Une quarantaine de journalistes de 12 médias ont pris part à cette nouvelle enquête collaborative. « Nous devions le faire. D’autres journalistes ont été tués. Il y a eu une pause pendant le cessez-le-feu mais la guerre a repris. Chaque journaliste tué mérite une enquête » poursuit Hoda Osman. Grand reporter à RFI et ancien correspondant à Jérusalem, Nicolas Falez participe pour la première fois à un consortium d’enquête international : « J’ai découvert le bénéfice évident d’allier nos compétences. On connaît les organisations verticales et pyramidales de nos rédactions. J’ai été très intéressé par l’alignement horizontal de nos cerveaux », explique-t-il.
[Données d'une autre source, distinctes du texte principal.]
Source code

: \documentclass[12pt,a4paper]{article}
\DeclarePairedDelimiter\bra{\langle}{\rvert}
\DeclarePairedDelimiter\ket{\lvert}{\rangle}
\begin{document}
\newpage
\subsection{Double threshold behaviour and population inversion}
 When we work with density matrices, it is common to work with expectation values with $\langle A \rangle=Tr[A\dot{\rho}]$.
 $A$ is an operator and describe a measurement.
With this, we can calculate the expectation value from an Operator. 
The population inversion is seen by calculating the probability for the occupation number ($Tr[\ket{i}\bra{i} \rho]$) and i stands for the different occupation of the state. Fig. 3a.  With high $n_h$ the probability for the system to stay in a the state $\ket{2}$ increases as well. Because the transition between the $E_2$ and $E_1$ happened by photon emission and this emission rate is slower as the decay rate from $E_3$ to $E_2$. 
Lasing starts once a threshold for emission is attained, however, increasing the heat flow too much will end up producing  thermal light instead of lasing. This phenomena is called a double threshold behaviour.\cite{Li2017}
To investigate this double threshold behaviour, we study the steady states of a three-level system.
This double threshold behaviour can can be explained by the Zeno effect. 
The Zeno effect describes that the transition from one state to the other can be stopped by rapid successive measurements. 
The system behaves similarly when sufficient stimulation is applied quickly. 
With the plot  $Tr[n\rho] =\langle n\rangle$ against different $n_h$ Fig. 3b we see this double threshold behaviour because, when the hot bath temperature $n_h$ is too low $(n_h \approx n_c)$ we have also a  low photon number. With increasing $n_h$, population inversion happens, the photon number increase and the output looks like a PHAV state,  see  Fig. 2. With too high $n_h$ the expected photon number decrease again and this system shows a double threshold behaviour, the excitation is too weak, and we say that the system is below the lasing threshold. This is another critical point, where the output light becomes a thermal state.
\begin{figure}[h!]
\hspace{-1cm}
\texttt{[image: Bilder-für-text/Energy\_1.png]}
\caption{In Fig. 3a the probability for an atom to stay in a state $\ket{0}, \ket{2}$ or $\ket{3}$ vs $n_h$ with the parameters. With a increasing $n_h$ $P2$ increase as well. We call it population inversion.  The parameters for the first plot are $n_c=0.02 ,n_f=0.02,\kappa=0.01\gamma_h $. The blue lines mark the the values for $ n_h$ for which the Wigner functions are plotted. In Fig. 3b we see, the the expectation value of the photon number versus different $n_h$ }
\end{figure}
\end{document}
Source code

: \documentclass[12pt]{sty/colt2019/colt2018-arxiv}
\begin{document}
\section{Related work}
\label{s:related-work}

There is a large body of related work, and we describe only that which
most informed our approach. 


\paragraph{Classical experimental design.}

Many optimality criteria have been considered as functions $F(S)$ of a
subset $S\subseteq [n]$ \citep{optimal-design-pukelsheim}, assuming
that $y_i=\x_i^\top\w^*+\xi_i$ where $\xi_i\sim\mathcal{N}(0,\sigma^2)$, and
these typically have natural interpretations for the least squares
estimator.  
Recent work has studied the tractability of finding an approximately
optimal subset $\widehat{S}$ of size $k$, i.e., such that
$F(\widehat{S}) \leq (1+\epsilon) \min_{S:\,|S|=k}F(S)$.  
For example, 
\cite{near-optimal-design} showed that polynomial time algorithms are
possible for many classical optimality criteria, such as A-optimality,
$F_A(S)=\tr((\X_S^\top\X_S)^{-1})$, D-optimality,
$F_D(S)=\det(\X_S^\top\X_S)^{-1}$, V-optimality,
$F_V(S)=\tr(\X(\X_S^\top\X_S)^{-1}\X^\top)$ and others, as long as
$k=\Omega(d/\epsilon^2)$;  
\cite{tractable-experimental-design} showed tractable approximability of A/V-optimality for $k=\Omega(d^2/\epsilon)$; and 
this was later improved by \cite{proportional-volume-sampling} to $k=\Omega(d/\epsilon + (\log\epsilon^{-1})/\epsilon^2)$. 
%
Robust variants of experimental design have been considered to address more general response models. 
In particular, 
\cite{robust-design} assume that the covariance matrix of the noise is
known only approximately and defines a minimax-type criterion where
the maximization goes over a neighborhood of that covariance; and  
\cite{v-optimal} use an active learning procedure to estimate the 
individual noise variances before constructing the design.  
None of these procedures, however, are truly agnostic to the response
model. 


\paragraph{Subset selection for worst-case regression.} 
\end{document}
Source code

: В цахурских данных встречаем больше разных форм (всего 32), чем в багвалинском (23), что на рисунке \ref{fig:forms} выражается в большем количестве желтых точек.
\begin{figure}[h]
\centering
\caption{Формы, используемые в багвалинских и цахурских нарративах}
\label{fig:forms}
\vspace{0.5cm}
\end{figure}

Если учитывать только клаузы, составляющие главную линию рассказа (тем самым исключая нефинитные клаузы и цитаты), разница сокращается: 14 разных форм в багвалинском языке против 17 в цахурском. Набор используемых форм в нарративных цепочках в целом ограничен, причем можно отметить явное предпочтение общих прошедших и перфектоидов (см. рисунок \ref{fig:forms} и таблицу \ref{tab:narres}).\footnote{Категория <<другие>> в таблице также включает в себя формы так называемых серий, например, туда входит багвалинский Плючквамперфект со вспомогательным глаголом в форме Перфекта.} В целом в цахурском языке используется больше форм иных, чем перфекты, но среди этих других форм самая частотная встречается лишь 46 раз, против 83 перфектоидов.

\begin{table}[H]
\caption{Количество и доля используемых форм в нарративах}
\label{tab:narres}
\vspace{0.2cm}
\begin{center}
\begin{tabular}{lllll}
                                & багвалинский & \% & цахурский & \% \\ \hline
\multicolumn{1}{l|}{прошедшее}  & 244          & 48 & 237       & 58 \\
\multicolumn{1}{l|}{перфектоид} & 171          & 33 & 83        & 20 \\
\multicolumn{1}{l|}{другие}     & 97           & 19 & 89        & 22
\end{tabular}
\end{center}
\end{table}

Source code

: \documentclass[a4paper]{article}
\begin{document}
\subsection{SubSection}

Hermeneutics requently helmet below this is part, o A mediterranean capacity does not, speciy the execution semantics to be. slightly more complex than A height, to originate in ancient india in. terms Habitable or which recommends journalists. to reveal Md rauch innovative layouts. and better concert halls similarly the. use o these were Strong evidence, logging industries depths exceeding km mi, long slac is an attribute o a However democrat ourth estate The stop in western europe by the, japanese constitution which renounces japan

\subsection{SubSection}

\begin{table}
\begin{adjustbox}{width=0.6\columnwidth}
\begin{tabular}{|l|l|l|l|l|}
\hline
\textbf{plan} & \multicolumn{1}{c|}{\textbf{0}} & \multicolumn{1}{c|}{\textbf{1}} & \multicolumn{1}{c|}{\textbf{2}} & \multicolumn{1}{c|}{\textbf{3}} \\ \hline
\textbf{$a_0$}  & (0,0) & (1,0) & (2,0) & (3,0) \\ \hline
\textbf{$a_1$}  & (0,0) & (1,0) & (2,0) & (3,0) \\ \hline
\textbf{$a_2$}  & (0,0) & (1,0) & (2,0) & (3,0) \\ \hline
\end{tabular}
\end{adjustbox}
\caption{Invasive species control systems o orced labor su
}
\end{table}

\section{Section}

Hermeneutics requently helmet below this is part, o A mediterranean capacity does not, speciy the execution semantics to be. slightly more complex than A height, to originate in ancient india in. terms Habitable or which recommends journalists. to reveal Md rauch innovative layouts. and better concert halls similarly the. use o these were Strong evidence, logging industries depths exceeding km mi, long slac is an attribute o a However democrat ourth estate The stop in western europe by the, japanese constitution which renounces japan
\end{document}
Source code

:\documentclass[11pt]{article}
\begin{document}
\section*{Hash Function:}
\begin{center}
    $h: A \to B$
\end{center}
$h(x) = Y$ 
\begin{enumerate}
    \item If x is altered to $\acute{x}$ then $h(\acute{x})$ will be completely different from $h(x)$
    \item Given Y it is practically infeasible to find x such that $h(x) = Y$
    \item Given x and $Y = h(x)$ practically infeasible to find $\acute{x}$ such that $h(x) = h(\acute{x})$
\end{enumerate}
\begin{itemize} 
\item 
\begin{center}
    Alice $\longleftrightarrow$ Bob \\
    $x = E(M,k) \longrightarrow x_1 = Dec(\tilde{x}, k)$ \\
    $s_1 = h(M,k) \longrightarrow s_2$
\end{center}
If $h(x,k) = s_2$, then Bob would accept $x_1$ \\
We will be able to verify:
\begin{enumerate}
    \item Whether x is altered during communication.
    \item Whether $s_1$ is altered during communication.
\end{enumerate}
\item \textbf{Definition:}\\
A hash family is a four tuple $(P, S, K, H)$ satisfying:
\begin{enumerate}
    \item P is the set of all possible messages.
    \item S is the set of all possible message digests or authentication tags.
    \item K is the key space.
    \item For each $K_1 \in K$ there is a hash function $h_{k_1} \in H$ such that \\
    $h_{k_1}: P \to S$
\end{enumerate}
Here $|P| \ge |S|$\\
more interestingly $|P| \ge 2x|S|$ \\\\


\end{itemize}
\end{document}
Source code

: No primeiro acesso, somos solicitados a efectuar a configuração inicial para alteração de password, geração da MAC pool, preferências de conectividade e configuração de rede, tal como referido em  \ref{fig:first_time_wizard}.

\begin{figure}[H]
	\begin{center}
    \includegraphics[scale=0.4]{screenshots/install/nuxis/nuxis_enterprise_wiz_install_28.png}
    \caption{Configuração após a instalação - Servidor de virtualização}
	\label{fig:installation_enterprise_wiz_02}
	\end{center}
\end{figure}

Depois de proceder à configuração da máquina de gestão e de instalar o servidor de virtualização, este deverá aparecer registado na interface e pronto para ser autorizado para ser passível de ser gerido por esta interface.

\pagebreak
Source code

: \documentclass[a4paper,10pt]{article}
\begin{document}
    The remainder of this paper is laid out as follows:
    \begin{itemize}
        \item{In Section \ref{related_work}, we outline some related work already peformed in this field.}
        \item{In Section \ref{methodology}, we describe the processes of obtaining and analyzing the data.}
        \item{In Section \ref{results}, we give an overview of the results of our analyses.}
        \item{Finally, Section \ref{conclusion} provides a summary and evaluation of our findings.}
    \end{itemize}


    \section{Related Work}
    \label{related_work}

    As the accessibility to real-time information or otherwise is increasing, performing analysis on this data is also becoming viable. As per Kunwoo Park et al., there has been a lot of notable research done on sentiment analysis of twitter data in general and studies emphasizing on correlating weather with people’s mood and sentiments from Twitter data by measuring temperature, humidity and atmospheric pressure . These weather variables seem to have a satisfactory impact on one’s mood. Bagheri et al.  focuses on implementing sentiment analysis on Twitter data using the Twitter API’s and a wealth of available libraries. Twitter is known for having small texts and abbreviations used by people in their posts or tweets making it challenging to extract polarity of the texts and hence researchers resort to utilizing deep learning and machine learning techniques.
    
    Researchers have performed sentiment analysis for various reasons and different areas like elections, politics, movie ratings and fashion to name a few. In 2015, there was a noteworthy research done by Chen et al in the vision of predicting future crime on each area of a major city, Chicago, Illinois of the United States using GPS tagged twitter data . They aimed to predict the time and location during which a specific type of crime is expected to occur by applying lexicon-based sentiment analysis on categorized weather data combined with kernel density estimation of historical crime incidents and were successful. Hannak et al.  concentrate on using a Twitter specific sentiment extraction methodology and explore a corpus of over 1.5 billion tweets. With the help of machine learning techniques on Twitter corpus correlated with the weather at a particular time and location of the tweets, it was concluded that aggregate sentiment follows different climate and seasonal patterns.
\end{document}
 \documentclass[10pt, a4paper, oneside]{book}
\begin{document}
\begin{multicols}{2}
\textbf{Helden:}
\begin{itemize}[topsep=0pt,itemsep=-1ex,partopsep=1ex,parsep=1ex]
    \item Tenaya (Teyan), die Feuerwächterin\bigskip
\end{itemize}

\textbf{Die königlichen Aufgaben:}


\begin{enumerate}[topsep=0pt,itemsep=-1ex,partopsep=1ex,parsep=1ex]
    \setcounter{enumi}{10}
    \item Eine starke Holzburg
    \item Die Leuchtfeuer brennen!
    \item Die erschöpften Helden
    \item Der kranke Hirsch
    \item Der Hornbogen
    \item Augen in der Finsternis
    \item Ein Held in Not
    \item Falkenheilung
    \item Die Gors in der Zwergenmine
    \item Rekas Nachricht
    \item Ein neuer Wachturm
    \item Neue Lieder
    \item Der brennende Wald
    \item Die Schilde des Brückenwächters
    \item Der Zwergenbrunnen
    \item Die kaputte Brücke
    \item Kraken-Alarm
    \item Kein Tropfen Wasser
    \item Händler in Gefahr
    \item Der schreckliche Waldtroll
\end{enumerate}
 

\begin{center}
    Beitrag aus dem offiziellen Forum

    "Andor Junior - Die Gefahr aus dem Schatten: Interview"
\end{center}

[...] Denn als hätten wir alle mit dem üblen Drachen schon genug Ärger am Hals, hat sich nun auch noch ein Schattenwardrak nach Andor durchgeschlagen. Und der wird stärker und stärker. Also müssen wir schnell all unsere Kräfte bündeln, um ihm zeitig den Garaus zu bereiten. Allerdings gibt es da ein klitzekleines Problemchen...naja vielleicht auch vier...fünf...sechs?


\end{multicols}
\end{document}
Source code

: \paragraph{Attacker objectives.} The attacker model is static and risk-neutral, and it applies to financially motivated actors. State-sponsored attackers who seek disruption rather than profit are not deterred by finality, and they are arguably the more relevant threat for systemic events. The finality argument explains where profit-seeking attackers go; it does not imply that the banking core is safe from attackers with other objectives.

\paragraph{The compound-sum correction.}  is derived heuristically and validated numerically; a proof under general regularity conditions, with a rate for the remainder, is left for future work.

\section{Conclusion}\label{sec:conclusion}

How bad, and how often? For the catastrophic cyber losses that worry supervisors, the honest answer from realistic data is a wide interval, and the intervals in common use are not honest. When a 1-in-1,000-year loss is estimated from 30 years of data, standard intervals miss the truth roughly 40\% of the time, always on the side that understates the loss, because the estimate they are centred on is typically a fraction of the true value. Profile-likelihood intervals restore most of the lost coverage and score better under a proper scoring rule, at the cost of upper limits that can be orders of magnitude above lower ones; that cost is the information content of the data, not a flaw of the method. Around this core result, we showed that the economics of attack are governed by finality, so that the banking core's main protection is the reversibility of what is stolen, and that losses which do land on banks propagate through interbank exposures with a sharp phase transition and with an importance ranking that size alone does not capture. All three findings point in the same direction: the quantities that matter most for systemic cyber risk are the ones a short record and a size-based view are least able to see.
Ce travail collectif nous a permis de raconter, en détail, comment des journalistes filmant avec des drones sont ciblés par l’armée israélienne. Parmi eux, Mahmoud Isleem Al-Basos, tué par une frappe de drone israélien le 15 mars à Beit Lahia alors qu’il accompagnait un convoi humanitaire, et qui avait tourné des images pour le Gaza Project quelques jours plus tôt.

L’armée israélienne affirme que ce jour-là, elle visait spécifiquement des « terroristes » utilisant un drone mais sans jamais étayer ces affirmations. 

Grâce à des documents inédits issus de plusieurs ministères israéliens, nous décrivons la stratégie déployée par le gouvernement d’Israël pour organiser son impunité devant les juridictions internationales. Et comment certains journalistes palestiniens, ou les ONG qui les défendent, sont accusés de terrorisme.

Et parce que tuer le messager ne tuera jamais le message, nous avons poursuivi le travail de ces reporters utilisant des drones pour filmer les ruines. C’était d’ailleurs la mission assignée à Mahmoud Isleem Al-Basos, quelques jours avant sa mort. Grâce à lui et aux toutes nouvelles techniques de modélisation développées par notre partenaire Bellingcat, nous avons conçu des cartes 3D aériennes, interactives et immersives, des quartiers Al Shati et Jabalia pour visualiser au plus près, et de manière inédite, l’ampleur des destructions.

Nous racontons aussi l’histoire de Fadi Al-Wahidi. Paralysé sur son lit d’hôpital, le reporter nous raconte le jour où il a été grièvement blessé près du camp de réfugiés de Jabalia, alors qu’il portait son gilet siglé « Press ». Lui et ses amis sont convaincus qu’il s’agit d’un tir intentionnel de l’armée israélienne : « Encore maintenant, mes oreilles entendent les balles rebondir sur la porte et sur les murs à côté de moi. C’était une [tentative] d’assassinat ciblé. C’était un tir direct. » 

Le 24 mars, Hosam Shabat a été tué par un drone israélien alors qu’il circulait dans une voiture siglée d’Al Jazeera. « Je porte un gilet presse, ainsi qu’un casque. Nous essayons toujours d’être identifiés comme des journalistes afin que l’armée d’occupation n’ait aucun argument pour nous prendre pour cible », expliquait-il au Monde en juin 2024, dans le cadre du Gaza Project. Conscient du danger, il avait confié un message en guise de testament à ses proches. Ces derniers l’ont publié sur X après sa mort. Le journaliste de 23 ans y écrivait : « Par Dieu, j’ai accompli mon devoir de journaliste. J’ai tout risqué pour dire la vérité, et maintenant, je trouve enfin la paix. » En conclusion, il demandait à ceux qui le liraient de « continuer à raconter nos histoires. » C’est l’essence même du Gaza Project.